## REQUIRED ACTION
Pull every line containing "arcmin" from the entries.

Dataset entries
☆ ☆ ☆

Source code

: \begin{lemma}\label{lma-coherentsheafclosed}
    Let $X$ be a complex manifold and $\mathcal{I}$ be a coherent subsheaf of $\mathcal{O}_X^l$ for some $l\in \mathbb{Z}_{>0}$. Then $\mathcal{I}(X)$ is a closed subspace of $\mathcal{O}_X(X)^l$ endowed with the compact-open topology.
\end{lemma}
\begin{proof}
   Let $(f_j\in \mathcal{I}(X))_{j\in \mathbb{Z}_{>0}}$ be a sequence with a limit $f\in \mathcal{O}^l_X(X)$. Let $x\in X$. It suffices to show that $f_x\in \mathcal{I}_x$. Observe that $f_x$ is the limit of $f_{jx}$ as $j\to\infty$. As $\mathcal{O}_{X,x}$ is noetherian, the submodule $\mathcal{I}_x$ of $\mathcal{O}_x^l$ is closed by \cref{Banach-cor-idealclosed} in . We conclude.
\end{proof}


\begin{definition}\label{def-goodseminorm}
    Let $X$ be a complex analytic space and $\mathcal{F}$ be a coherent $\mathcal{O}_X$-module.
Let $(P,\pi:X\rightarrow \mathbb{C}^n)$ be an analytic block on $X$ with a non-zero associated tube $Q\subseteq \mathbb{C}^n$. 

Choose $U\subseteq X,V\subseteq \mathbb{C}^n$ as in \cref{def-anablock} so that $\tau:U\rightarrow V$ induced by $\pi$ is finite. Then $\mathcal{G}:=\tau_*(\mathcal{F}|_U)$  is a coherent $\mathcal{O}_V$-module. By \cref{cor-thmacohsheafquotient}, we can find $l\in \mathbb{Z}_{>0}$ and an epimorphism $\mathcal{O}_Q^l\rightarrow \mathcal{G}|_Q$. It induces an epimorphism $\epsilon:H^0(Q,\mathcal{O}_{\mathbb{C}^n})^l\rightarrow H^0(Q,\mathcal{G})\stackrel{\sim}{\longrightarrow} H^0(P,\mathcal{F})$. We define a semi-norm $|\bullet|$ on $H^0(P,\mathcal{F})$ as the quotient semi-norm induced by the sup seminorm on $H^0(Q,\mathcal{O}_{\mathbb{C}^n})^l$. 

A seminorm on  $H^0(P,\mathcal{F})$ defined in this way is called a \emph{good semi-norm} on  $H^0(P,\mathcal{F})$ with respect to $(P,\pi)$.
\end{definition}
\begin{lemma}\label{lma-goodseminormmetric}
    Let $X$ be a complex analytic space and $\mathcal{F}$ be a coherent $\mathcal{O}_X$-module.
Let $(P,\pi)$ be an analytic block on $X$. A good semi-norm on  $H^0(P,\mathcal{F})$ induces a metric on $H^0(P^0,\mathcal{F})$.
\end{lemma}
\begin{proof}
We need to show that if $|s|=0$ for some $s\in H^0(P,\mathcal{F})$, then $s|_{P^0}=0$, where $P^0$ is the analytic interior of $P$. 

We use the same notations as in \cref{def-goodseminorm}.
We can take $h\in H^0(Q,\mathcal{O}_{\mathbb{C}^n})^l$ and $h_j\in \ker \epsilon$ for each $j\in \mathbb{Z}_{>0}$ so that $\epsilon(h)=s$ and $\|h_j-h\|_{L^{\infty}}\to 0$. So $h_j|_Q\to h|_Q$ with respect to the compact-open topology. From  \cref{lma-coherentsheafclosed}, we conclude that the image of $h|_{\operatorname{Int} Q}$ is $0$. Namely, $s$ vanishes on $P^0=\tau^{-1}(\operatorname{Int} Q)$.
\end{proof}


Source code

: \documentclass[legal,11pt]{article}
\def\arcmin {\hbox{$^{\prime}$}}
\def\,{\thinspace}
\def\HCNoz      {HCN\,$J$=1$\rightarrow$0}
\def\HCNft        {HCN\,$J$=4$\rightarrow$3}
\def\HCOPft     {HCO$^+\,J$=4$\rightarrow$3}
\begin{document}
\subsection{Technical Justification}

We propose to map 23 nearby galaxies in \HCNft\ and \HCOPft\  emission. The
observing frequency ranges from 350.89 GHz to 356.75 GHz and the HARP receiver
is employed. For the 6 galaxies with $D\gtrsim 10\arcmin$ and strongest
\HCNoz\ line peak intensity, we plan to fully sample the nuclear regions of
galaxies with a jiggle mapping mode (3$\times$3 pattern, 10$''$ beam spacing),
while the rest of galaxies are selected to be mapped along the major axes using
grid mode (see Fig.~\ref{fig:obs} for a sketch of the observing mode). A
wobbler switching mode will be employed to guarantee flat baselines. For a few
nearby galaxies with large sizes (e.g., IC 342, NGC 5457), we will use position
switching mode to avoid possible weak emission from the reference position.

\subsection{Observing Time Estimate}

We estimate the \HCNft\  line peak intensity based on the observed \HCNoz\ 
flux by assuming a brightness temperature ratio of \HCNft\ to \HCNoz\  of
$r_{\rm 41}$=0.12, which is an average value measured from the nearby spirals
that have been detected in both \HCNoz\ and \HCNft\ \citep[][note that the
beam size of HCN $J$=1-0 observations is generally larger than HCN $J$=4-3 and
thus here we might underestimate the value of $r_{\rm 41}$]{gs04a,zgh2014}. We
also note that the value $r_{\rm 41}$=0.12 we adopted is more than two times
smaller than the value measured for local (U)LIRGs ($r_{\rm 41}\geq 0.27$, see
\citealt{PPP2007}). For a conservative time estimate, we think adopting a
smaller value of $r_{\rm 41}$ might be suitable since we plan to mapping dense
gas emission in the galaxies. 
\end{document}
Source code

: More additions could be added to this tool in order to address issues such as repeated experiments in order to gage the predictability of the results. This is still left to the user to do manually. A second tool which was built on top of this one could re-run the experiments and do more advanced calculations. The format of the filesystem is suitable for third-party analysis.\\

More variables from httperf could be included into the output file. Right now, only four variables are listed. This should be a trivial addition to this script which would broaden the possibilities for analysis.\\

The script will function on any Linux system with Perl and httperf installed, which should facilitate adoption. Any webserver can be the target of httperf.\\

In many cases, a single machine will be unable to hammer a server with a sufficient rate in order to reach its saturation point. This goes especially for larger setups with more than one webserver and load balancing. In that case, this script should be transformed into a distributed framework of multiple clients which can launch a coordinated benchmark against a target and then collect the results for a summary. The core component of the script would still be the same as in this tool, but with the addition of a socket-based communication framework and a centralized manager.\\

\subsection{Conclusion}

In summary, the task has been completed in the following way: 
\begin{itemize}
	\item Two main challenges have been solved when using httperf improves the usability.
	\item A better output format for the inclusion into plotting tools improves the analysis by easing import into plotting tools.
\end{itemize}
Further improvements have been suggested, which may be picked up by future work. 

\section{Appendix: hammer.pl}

☆ ☆ ☆

## ANSWER BOX
\def\arcmin {\hbox{$^{\prime}$}}
is employed. For the 6 galaxies with $D\gtrsim 10\arcmin$ and strongest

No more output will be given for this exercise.